Maman marque tout mon entourage pendant mon adolescence et ce, jusqu’à la fin de mes études.
Je me souviens de la délibération et proclamation des résultats qui boucle mon premier cycle d’études supérieures. Maman me demande le weekend précédant l’horaire et le lieu. Je lui réponds de manière détachée, n’étant pas sûr d’y assister. Les examens sont terminés et je suis en roue libre. Elle travaille comme déléguée médicale et parcourt chaque jour de nombreux kilomètres. Peut-être a-t-elle des rendez-vous professionnels ce jour-là. Mais elle est à l’heure et assiste à la cérémonie. Elle est ponctuelle au rendez-vous et assiste à la proclamation de ma grande distinction et je lis dans ses yeux ce jour-là une immense fierté. Après la délibération, j’ai le projet de retourner à mon kot et de faire la fête. Elle m’invite à rentrer à la maison et à célébrer ma réussite au restaurant en sa compagnie. Il m’est difficile de décliner son invitation. Avant de nous rendre au restaurant, elle fait un petit crochet par la maison.
Mes grands-parents et ma tante sont au courant avant que nous n’allions diner en tête à tête.
Alors que j’ai déjà un peu tourné la page étudiante, Maman revient sur mes résultats. Elle est fière, émue et souriante.
Je suis loin de m’imaginer qu’elle doit probablement avoir en tête sa période de Louvain et qu’elle a dû être soulagée et fière d’annoncer à ses parents la réussite de son fils.
Philippe est le parfait opposé de Marie Christine.
Elle est le Ying, il est le Yang.
Philippe cherche à se faire aimer. Son côté charmeur et beau parleur émouvra d’ailleurs mes petites copines lorsque je suis adolescent. Charmer sera le mot d’ordre de sa vie.
Quand Marie Christine évoque leur rencontre et leur mariage, elle parle d’un dandy qui attachait beaucoup d’importance à l’élégance. Il ne s’habille que chez des couturiers de renom, ne met que des chaussures de qualité et ne fréquente que des restaurants tenant le haut du pavé.

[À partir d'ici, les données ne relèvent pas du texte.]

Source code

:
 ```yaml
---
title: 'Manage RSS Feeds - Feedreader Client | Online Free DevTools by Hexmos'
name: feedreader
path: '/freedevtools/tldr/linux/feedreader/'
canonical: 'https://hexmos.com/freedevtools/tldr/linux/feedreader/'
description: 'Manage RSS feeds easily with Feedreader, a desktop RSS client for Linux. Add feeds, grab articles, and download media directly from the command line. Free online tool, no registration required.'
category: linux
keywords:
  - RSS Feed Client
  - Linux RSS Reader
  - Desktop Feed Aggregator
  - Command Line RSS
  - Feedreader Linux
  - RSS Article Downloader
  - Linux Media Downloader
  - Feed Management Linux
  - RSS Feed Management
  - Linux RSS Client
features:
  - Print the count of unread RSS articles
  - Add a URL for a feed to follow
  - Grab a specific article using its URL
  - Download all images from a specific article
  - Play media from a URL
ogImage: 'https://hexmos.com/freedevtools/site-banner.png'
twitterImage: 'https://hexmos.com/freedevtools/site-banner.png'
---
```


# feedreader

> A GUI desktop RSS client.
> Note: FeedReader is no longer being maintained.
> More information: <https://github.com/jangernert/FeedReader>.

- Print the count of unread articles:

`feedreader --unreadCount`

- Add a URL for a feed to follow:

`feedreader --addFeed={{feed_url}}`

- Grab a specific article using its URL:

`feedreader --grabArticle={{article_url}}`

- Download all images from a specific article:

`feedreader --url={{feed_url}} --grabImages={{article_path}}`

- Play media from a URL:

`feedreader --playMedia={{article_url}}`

Un homme précieux et exigeant. Telle est la plus importante facette de la personnalité de mon père.
Ma compagne ne l’a pas connu. Nous avons pas mal de choses en commun, me rappelle-t-elle régulièrement.

J’ai le souvenir d’un homme constamment imbibé et méprisant. J’ai toujours pensé qu’il dissimulait derrière son humour british un mépris des autres. Ses traits d’esprit se faisaient toujours au détriment d’autrui.
Il ne se soucia pas de ce que nous faisions même s’il se disait très fier de ses deux enfants. Je me souviens d’une scène lors d’une de nos dernières rencontres.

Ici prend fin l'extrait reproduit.